(Beginning of Information provided)

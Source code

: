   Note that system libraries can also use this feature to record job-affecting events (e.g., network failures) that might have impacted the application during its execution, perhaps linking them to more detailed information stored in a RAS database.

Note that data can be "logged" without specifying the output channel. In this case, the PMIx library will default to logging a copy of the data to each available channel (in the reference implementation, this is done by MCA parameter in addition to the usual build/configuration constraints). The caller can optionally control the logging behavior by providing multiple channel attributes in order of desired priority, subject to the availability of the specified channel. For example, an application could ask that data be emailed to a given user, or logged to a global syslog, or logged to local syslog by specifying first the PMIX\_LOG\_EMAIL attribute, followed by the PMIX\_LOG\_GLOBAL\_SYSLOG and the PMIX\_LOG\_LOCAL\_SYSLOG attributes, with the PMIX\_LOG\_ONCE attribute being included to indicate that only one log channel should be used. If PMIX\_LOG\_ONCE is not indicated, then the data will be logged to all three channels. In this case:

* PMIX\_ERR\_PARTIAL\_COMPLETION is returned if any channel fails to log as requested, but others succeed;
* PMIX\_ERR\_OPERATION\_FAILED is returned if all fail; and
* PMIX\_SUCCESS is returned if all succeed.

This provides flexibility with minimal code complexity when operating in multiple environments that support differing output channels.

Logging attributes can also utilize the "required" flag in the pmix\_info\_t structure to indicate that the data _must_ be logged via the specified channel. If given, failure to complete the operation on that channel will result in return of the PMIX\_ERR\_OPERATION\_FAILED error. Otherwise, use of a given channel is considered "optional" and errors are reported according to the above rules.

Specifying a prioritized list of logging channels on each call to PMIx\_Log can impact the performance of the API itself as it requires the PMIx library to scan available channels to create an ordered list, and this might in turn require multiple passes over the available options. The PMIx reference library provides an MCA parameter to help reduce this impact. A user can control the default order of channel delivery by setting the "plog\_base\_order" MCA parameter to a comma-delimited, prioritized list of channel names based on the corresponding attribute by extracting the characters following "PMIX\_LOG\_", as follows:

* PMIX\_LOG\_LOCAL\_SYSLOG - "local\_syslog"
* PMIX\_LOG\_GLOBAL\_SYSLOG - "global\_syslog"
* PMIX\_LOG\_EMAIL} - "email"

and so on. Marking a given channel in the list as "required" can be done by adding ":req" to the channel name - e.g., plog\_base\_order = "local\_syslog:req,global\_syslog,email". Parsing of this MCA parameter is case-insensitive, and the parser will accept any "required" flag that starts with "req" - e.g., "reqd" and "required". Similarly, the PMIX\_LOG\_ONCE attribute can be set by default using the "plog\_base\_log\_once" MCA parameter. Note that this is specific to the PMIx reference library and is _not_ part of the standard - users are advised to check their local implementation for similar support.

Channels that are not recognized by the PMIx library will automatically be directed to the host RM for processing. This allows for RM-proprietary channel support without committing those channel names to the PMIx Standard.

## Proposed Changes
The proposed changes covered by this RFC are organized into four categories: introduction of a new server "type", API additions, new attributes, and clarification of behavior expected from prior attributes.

(End of Information provided)

### Work task:
Transcribe the listing above line for line, from the first line to the line containing "This provides flexibility", inclusive, with no other lines.

### Your solution:
Source code

:   Note that system libraries can also use this feature to record job-affecting events (e.g., network failures) that might have impacted the application during its execution, perhaps linking them to more detailed information stored in a RAS database.

Note that data can be "logged" without specifying the output channel. In this case, the PMIx library will default to logging a copy of the data to each available channel (in the reference implementation, this is done by MCA parameter in addition to the usual build/configuration constraints). The caller can optionally control the logging behavior by providing multiple channel attributes in order of desired priority, subject to the availability of the specified channel. For example, an application could ask that data be emailed to a given user, or logged to a global syslog, or logged to local syslog by specifying first the PMIX\_LOG\_EMAIL attribute, followed by the PMIX\_LOG\_GLOBAL\_SYSLOG and the PMIX\_LOG\_LOCAL\_SYSLOG attributes, with the PMIX\_LOG\_ONCE attribute being included to indicate that only one log channel should be used. If PMIX\_LOG\_ONCE is not indicated, then the data will be logged to all three channels. In this case:

* PMIX\_ERR\_PARTIAL\_COMPLETION is returned if any channel fails to log as requested, but others succeed;
* PMIX\_ERR\_OPERATION\_FAILED is returned if all fail; and
* PMIX\_SUCCESS is returned if all succeed.

This provides flexibility with minimal code complexity when operating in multiple environments that support differing output channels.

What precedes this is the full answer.